Aucun critère isolé ne suffit, précise le sociologue. Un expert technique peut être un mauvais gestionnaire. Un collaborateur loyal peut manquer de compétences. Un professionnel brillant peut manquer d’intégrité. D’où la nécessité d’un équilibre entre ces qualités. D’où, aussi, la nécessité de protéger ceux qui produisent des résultats.
Pour Mansaré, un cadre ne doit jamais payer le prix de son succès. Il ne doit pas être puni pour une proposition pertinente. Il ne doit pas être humilié pour son expertise. Il ne doit pas être isolé parce qu’il refuse une irrégularité.
« Une administration intelligente ne détruit pas ses meilleurs éléments. Elle les cultive », affirme-t-il.
Un témoignage qui interpelle
Le sociologue rapporte un cas précis. Une ancienne responsable de contrôle a exercé dans une structure publique guinéenne.
Ses difficultés auraient commencé après un refus. Elle a refusé de valider un document jugé non conforme. Elle n’a jamais cherché la confrontation.
Peu à peu, sa hiérarchie l’aurait qualifiée de « peu coopérative ». Elle aurait été exclue des échanges informels. C’est pourtant là, souvent, que se prennent les vraies décisions. Ses responsabilités auraient ensuite été réduites, une à une.
Elle résume ainsi son expérience : son travail n’était pas en cause. Son refus de transiger avec ses principes, si.
Pour Mansaré, ce cas n’est pas isolé en Guinée. Il pose une question de fond. Que devient une administration quand l’intégrité devient un handicap de carrière ?
Une fonction publique saine devrait faire l’inverse, insiste-t-il. Elle devrait protéger l’agent qui refuse une irrégularité. Elle devrait écouter celui qui alerte sur un risque.
Sinon, l’institution enseigne une mauvaise leçon. La fidélité à une personne compte plus que la fidélité à la mission. Cette leçon, selon lui, finit toujours par coûter cher à l’État.

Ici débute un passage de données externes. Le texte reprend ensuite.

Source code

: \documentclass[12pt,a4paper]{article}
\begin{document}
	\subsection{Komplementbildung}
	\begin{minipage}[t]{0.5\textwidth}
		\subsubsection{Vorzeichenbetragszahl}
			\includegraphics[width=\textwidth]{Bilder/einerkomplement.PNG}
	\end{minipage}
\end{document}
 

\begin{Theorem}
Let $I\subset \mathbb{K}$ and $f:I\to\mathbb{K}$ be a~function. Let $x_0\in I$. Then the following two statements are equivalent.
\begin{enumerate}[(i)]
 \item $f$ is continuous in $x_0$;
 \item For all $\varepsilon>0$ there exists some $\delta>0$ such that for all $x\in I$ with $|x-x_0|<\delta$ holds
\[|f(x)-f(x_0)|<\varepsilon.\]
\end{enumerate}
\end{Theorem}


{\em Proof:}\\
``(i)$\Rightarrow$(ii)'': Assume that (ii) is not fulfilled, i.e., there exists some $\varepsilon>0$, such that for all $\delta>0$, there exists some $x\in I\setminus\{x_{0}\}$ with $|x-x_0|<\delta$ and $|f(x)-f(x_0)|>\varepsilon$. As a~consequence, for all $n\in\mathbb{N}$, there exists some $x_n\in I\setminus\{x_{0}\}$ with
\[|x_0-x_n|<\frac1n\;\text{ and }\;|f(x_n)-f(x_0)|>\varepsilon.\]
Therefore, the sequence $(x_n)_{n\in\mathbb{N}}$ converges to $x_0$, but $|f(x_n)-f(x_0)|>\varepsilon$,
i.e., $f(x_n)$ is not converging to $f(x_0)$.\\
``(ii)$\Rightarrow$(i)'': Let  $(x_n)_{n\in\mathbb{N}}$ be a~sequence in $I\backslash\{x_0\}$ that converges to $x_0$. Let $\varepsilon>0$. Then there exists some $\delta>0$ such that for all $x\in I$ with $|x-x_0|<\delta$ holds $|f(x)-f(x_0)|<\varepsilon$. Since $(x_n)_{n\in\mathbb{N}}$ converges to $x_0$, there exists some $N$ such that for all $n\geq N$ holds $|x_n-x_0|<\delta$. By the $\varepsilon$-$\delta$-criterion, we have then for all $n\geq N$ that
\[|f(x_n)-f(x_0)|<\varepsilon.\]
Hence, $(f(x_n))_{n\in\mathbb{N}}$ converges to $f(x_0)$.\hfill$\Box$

Le silence, symptôme d’une organisation qui s’éteint
Mansaré s’appuie sur les travaux de Chris Argyris. Ce théoricien des organisations a décrit les « routines défensives ».
Le sociologue décrit un engrenage typique. Un manager prend une décision contestable. Un collaborateur la signale, avec tact. Le manager se sent visé plutôt qu’aidé.
Il cherche alors à discréditer ce collaborateur. Les autres agents observent la scène. Ils comprennent le message et se taisent à leur tour.
Les problèmes cessent d’être remontés. La hiérarchie reçoit moins de signalements. Elle croit, à tort, que tout s’améliore. Pendant ce temps, les dysfonctionnements s’accumulent dans l’ombre.
Ce n’est plus un seul agent qu’on réduit au silence, observe Mansaré. C’est tout le système d’alerte de l’organisation.
Sa conclusion est nette. Une administration s’effondre rarement dans un grand scandale. Elle décline le plus souvent en silence.
Un cadre cesse de proposer des idées nouvelles. Un autre demande discrètement sa mutation. Un troisième se limite au strict minimum. Un quatrième part vers le privé ou l’étranger. Un cinquième renonce à transmettre son expérience aux plus jeunes.
Les meilleurs éléments restent en poste. Mais ils cessent de donner le meilleur d’eux-mêmes. Pour Mansaré, c’est l’un des coûts les plus invisibles de la mauvaise gouvernance en Guinée.